The National AFL-CIO, like other progressive groups, faces a key election this Fall, with Pro-Worker Lawmakers holding a narrow edge (currently 220-to-208) in the U.S. House and held to a 50-50 tie in the Senate - a deadlock often broken against Workers and their allies by defecting renegade U.S. Senators Joe Manchin (Democrat-West Virginia) and Kyrsten Sinema (Democrat-Arizona).
And while both problem Senators will not face the voters until 2024, enough Senate Democratic incumbents are on the ballot this Fall that a net loss of one seat throws control to current Senate Minority Leader Mitch McConnell (Republican-Kentucky) - a Labor Foe leading a caucus composed mostly of rabid Trumpites.
The switch is also important because the National Labor Federation and members of its 57 Unions, plus several big independent Unions - such as the Teamsters, the SEIU and the NEA -have become key cogs in local, State and Congressional campaigns, at least on the progressive side.

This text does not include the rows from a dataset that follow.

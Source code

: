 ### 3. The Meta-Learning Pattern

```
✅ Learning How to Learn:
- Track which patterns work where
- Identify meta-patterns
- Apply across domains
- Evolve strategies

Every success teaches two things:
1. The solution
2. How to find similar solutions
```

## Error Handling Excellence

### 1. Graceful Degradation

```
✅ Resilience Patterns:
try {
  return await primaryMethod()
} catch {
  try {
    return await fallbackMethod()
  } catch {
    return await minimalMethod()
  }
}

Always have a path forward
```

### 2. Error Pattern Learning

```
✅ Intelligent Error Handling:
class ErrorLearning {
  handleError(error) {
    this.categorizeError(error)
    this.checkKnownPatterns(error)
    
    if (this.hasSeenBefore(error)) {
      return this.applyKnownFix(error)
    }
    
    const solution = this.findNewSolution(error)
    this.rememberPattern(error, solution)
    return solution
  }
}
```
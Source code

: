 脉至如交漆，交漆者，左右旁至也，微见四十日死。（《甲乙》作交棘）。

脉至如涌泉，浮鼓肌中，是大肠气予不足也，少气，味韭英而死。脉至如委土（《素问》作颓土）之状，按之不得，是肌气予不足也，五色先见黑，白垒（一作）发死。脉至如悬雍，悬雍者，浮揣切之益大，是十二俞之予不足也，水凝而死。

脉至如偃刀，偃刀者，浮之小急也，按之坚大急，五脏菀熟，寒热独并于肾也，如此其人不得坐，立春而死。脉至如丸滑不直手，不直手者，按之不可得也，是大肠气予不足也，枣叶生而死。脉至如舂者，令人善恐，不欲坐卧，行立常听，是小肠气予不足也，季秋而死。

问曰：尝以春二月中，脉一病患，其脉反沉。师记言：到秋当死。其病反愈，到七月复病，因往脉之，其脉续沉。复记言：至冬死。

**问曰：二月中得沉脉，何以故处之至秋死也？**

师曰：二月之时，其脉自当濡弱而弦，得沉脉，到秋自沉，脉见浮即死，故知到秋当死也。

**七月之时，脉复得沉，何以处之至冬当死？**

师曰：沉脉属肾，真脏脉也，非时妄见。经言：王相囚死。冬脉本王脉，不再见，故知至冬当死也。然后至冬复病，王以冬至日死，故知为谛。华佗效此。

Worker foes rely on a highly-organized structure of white supremacists, Christian megachurches, and mass Right Wing movements, many of them funded by the financial and corporate classes whose interest is in squashing Workers, Women, students and other foes.
And their key tools include disinformation, voter suppression, downright lies and schemes to divert voters’ attention away from the Republicans’ and Trumpites’ existential threat to the future of Democratic Government in the U.S., shown by the January 6th, 2021 coup attempt.
The switch in structure and emphasis is part of “the modernization of the AFL-CIO” that President Liz Shuler, elected by acclamation to her first full term as head of the 12.5-million-Member Federation, is pushing, Weingarten explained.
That modernization, she said – with details to be announced - is supposed to make the National AFL-CIO “better in all of our work,” said Weingarten, a strong Shuler supporter.
“In politics, we are trying something new,” Weingarten continued. “We’re not going to parachute people in (to specific states or races but determine) what community issues we need to solve, who should have our back (on those issues) and who will help us (achieve Workers’ goals).